So why not take the default position - assume, with total lack of evidence, that there are no gods? Be a good person and hope that the possible god(s) are not insecure, vindictive beings, and that they value honesty and goodness over unquestioning belief? Purely by law of probability, you will choose a god

"... even a one in a thousand chance of picking the right god is better than a zero chance."

How about picking none of the (false) gods is better than getting lucky and picking one of the 'false' gods? Given the total lack of evidence for any of the superstitious beliefs / gods / pixies / fairies, why not live a life that benefits all those around you without recourse to deities?

"All I can say is that I have experienced the presence of God. I have had this experience in 'Judeo-Christian' churches more than in other places, although I have to admit that I haven't tried out all the other religions."

So, rhythmic, hypnotic chanting in the communal, local building has induced a state where you've (personally) experienced a god? It's not a compelling argument for those of us with a naturalistic view of the universe.

"When you're looking for something, you keep looking until you find it... What's the point of that?"

Truth, based on reality, observable fact, peer review, etc. I could, conceivably, create a reality where I am the Global Alpha Male. Reality and evidence might remove me from that assumption. I'm reminded of the old adage: if one person tells you you're drunk, they're wrong - if the entire party tells you you're drunk, it's time to leave the party.

"I believe that there is a true god. This is based on experience, not logical reasoning."

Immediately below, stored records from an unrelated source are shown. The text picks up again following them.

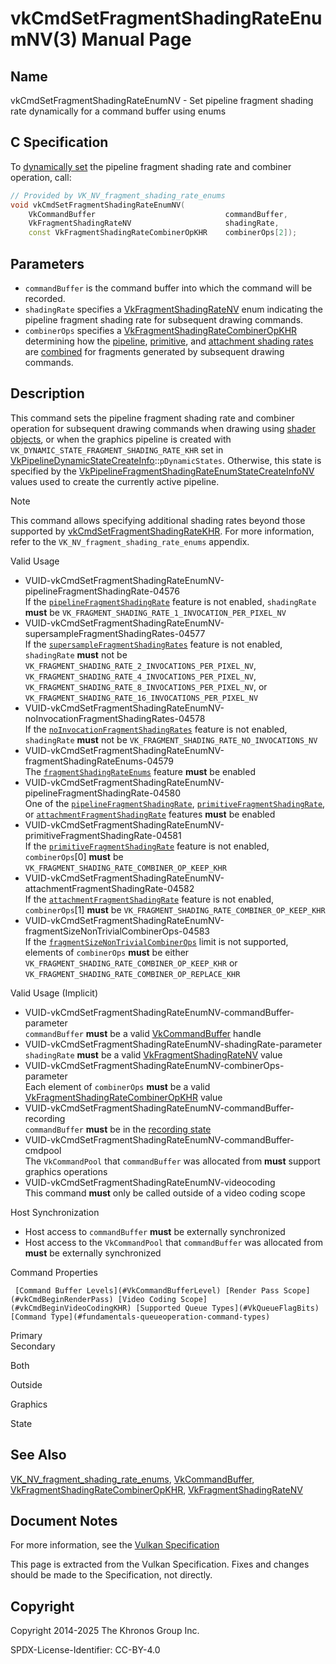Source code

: # vkCmdSetFragmentShadingRateEnumNV(3) Manual Page

## Name

vkCmdSetFragmentShadingRateEnumNV - Set pipeline fragment shading rate dynamically for a command buffer using enums



## [](#_c_specification)C Specification

To [dynamically set](https://registry.khronos.org/vulkan/specs/latest/html/vkspec.html#pipelines-dynamic-state) the pipeline fragment shading rate and combiner operation, call:

```c++
// Provided by VK_NV_fragment_shading_rate_enums
void vkCmdSetFragmentShadingRateEnumNV(
    VkCommandBuffer                             commandBuffer,
    VkFragmentShadingRateNV                     shadingRate,
    const VkFragmentShadingRateCombinerOpKHR    combinerOps[2]);
```

## [](#_parameters)Parameters

- `commandBuffer` is the command buffer into which the command will be recorded.
- `shadingRate` specifies a [VkFragmentShadingRateNV](https://registry.khronos.org/vulkan/specs/latest/man/html/VkFragmentShadingRateNV.html) enum indicating the pipeline fragment shading rate for subsequent drawing commands.
- `combinerOps` specifies a [VkFragmentShadingRateCombinerOpKHR](https://registry.khronos.org/vulkan/specs/latest/man/html/VkFragmentShadingRateCombinerOpKHR.html) determining how the [pipeline](https://registry.khronos.org/vulkan/specs/latest/html/vkspec.html#primsrast-fragment-shading-rate-pipeline), [primitive](https://registry.khronos.org/vulkan/specs/latest/html/vkspec.html#primsrast-fragment-shading-rate-primitive), and [attachment shading rates](https://registry.khronos.org/vulkan/specs/latest/html/vkspec.html#primsrast-fragment-shading-rate-attachment) are [combined](https://registry.khronos.org/vulkan/specs/latest/html/vkspec.html#primsrast-fragment-shading-rate-combining) for fragments generated by subsequent drawing commands.

## [](#_description)Description

This command sets the pipeline fragment shading rate and combiner operation for subsequent drawing commands when drawing using [shader objects](https://registry.khronos.org/vulkan/specs/latest/html/vkspec.html#shaders-objects), or when the graphics pipeline is created with `VK_DYNAMIC_STATE_FRAGMENT_SHADING_RATE_KHR` set in [VkPipelineDynamicStateCreateInfo](https://registry.khronos.org/vulkan/specs/latest/man/html/VkPipelineDynamicStateCreateInfo.html)::`pDynamicStates`. Otherwise, this state is specified by the [VkPipelineFragmentShadingRateEnumStateCreateInfoNV](https://registry.khronos.org/vulkan/specs/latest/man/html/VkPipelineFragmentShadingRateEnumStateCreateInfoNV.html) values used to create the currently active pipeline.

Note

This command allows specifying additional shading rates beyond those supported by [vkCmdSetFragmentShadingRateKHR](https://registry.khronos.org/vulkan/specs/latest/man/html/vkCmdSetFragmentShadingRateKHR.html). For more information, refer to the `VK_NV_fragment_shading_rate_enums` appendix.

Valid Usage

- [](#VUID-vkCmdSetFragmentShadingRateEnumNV-pipelineFragmentShadingRate-04576)VUID-vkCmdSetFragmentShadingRateEnumNV-pipelineFragmentShadingRate-04576  
  If the [`pipelineFragmentShadingRate`](https://registry.khronos.org/vulkan/specs/latest/html/vkspec.html#features-pipelineFragmentShadingRate) feature is not enabled, `shadingRate` **must** be `VK_FRAGMENT_SHADING_RATE_1_INVOCATION_PER_PIXEL_NV`
- [](#VUID-vkCmdSetFragmentShadingRateEnumNV-supersampleFragmentShadingRates-04577)VUID-vkCmdSetFragmentShadingRateEnumNV-supersampleFragmentShadingRates-04577  
  If the [`supersampleFragmentShadingRates`](https://registry.khronos.org/vulkan/specs/latest/html/vkspec.html#features-supersampleFragmentShadingRates) feature is not enabled, `shadingRate` **must** not be `VK_FRAGMENT_SHADING_RATE_2_INVOCATIONS_PER_PIXEL_NV`, `VK_FRAGMENT_SHADING_RATE_4_INVOCATIONS_PER_PIXEL_NV`, `VK_FRAGMENT_SHADING_RATE_8_INVOCATIONS_PER_PIXEL_NV`, or `VK_FRAGMENT_SHADING_RATE_16_INVOCATIONS_PER_PIXEL_NV`
- [](#VUID-vkCmdSetFragmentShadingRateEnumNV-noInvocationFragmentShadingRates-04578)VUID-vkCmdSetFragmentShadingRateEnumNV-noInvocationFragmentShadingRates-04578  
  If the [`noInvocationFragmentShadingRates`](https://registry.khronos.org/vulkan/specs/latest/html/vkspec.html#features-noInvocationFragmentShadingRates) feature is not enabled, `shadingRate` **must** not be `VK_FRAGMENT_SHADING_RATE_NO_INVOCATIONS_NV`
- [](#VUID-vkCmdSetFragmentShadingRateEnumNV-fragmentShadingRateEnums-04579)VUID-vkCmdSetFragmentShadingRateEnumNV-fragmentShadingRateEnums-04579  
  The [`fragmentShadingRateEnums`](https://registry.khronos.org/vulkan/specs/latest/html/vkspec.html#features-fragmentShadingRateEnums) feature **must** be enabled
- [](#VUID-vkCmdSetFragmentShadingRateEnumNV-pipelineFragmentShadingRate-04580)VUID-vkCmdSetFragmentShadingRateEnumNV-pipelineFragmentShadingRate-04580  
  One of the [`pipelineFragmentShadingRate`](https://registry.khronos.org/vulkan/specs/latest/html/vkspec.html#features-pipelineFragmentShadingRate), [`primitiveFragmentShadingRate`](https://registry.khronos.org/vulkan/specs/latest/html/vkspec.html#features-primitiveFragmentShadingRate), or [`attachmentFragmentShadingRate`](https://registry.khronos.org/vulkan/specs/latest/html/vkspec.html#features-attachmentFragmentShadingRate) features **must** be enabled
- [](#VUID-vkCmdSetFragmentShadingRateEnumNV-primitiveFragmentShadingRate-04581)VUID-vkCmdSetFragmentShadingRateEnumNV-primitiveFragmentShadingRate-04581  
  If the [`primitiveFragmentShadingRate`](https://registry.khronos.org/vulkan/specs/latest/html/vkspec.html#features-primitiveFragmentShadingRate) feature is not enabled, `combinerOps`\[0] **must** be `VK_FRAGMENT_SHADING_RATE_COMBINER_OP_KEEP_KHR`
- [](#VUID-vkCmdSetFragmentShadingRateEnumNV-attachmentFragmentShadingRate-04582)VUID-vkCmdSetFragmentShadingRateEnumNV-attachmentFragmentShadingRate-04582  
  If the [`attachmentFragmentShadingRate`](https://registry.khronos.org/vulkan/specs/latest/html/vkspec.html#features-attachmentFragmentShadingRate) feature is not enabled, `combinerOps`\[1] **must** be `VK_FRAGMENT_SHADING_RATE_COMBINER_OP_KEEP_KHR`
- [](#VUID-vkCmdSetFragmentShadingRateEnumNV-fragmentSizeNonTrivialCombinerOps-04583)VUID-vkCmdSetFragmentShadingRateEnumNV-fragmentSizeNonTrivialCombinerOps-04583  
  If the [`fragmentSizeNonTrivialCombinerOps`](https://registry.khronos.org/vulkan/specs/latest/html/vkspec.html#limits-fragmentShadingRateNonTrivialCombinerOps) limit is not supported, elements of `combinerOps` **must** be either `VK_FRAGMENT_SHADING_RATE_COMBINER_OP_KEEP_KHR` or `VK_FRAGMENT_SHADING_RATE_COMBINER_OP_REPLACE_KHR`

Valid Usage (Implicit)

- [](#VUID-vkCmdSetFragmentShadingRateEnumNV-commandBuffer-parameter)VUID-vkCmdSetFragmentShadingRateEnumNV-commandBuffer-parameter  
  `commandBuffer` **must** be a valid [VkCommandBuffer](https://registry.khronos.org/vulkan/specs/latest/man/html/VkCommandBuffer.html) handle
- [](#VUID-vkCmdSetFragmentShadingRateEnumNV-shadingRate-parameter)VUID-vkCmdSetFragmentShadingRateEnumNV-shadingRate-parameter  
  `shadingRate` **must** be a valid [VkFragmentShadingRateNV](https://registry.khronos.org/vulkan/specs/latest/man/html/VkFragmentShadingRateNV.html) value
- [](#VUID-vkCmdSetFragmentShadingRateEnumNV-combinerOps-parameter)VUID-vkCmdSetFragmentShadingRateEnumNV-combinerOps-parameter  
  Each element of `combinerOps` **must** be a valid [VkFragmentShadingRateCombinerOpKHR](https://registry.khronos.org/vulkan/specs/latest/man/html/VkFragmentShadingRateCombinerOpKHR.html) value
- [](#VUID-vkCmdSetFragmentShadingRateEnumNV-commandBuffer-recording)VUID-vkCmdSetFragmentShadingRateEnumNV-commandBuffer-recording  
  `commandBuffer` **must** be in the [recording state](#commandbuffers-lifecycle)
- [](#VUID-vkCmdSetFragmentShadingRateEnumNV-commandBuffer-cmdpool)VUID-vkCmdSetFragmentShadingRateEnumNV-commandBuffer-cmdpool  
  The `VkCommandPool` that `commandBuffer` was allocated from **must** support graphics operations
- [](#VUID-vkCmdSetFragmentShadingRateEnumNV-videocoding)VUID-vkCmdSetFragmentShadingRateEnumNV-videocoding  
  This command **must** only be called outside of a video coding scope

Host Synchronization

- Host access to `commandBuffer` **must** be externally synchronized
- Host access to the `VkCommandPool` that `commandBuffer` was allocated from **must** be externally synchronized

Command Properties

     [Command Buffer Levels](#VkCommandBufferLevel) [Render Pass Scope](#vkCmdBeginRenderPass) [Video Coding Scope](#vkCmdBeginVideoCodingKHR) [Supported Queue Types](#VkQueueFlagBits) [Command Type](#fundamentals-queueoperation-command-types)

Primary  
Secondary

Both

Outside

Graphics

State

## [](#_see_also)See Also

[VK\_NV\_fragment\_shading\_rate\_enums](https://registry.khronos.org/vulkan/specs/latest/man/html/VK_NV_fragment_shading_rate_enums.html), [VkCommandBuffer](https://registry.khronos.org/vulkan/specs/latest/man/html/VkCommandBuffer.html), [VkFragmentShadingRateCombinerOpKHR](https://registry.khronos.org/vulkan/specs/latest/man/html/VkFragmentShadingRateCombinerOpKHR.html), [VkFragmentShadingRateNV](https://registry.khronos.org/vulkan/specs/latest/man/html/VkFragmentShadingRateNV.html)

## [](#_document_notes)Document Notes

For more information, see the [Vulkan Specification](https://registry.khronos.org/vulkan/specs/latest/html/vkspec.html#vkCmdSetFragmentShadingRateEnumNV)

This page is extracted from the Vulkan Specification. Fixes and changes should be made to the Specification, not directly.

## [](#_copyright)Copyright

Copyright 2014-2025 The Khronos Group Inc.

SPDX-License-Identifier: CC-BY-4.0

[sigh] So we've now left the realm of logic and reason? My 'experience' trumps all else? I guess that is end of argument and debate?

I experienced the Flying Spaghetti Monster - he touched me with his noodly appendage. End of debate?

"You are treating this exchange as a debate. Debates rely entirely on clever reasoning."

Is 'clever' reasoning different to 'ordinary' or 'logical' reasoning in some way?

I started reading your blog, 'Doubting Thomas', as someone who was genuinely questioing their choices, but I see that it's actually someone who is simply saying "I believe, everything that contradicts my belief is false".

Not really scientific for a self-proclaimed scientist?

"It would be possible to debate that the sunrise isn't beautiful."

There is no debate. It is beautiful. I just don't feel the need to ascribe supernatural cause. Why would I?

"No amount of clever reasoning can change my experiences."

It's not 'clever' (which you seem to use as a pejorative) reasoning, it's simply truth removed from belief (without evidence or reality).

Ultimately, I prefer reality to hope (without reason).

Vive la difference.

Mono Ape said...

Apologies - portions of the previous reply were rushed and not proof read (obviously?!). I won't attempt to correct - the core message is still intact.

Belated happy solstice / Yuletide.

Ricky Carvel said...

"So, rhythmic, hypnotic chanting in the communal, local building has induced a state where you've (personally) experienced a god? It's not a compelling argument for those of us with a naturalistic view of the universe."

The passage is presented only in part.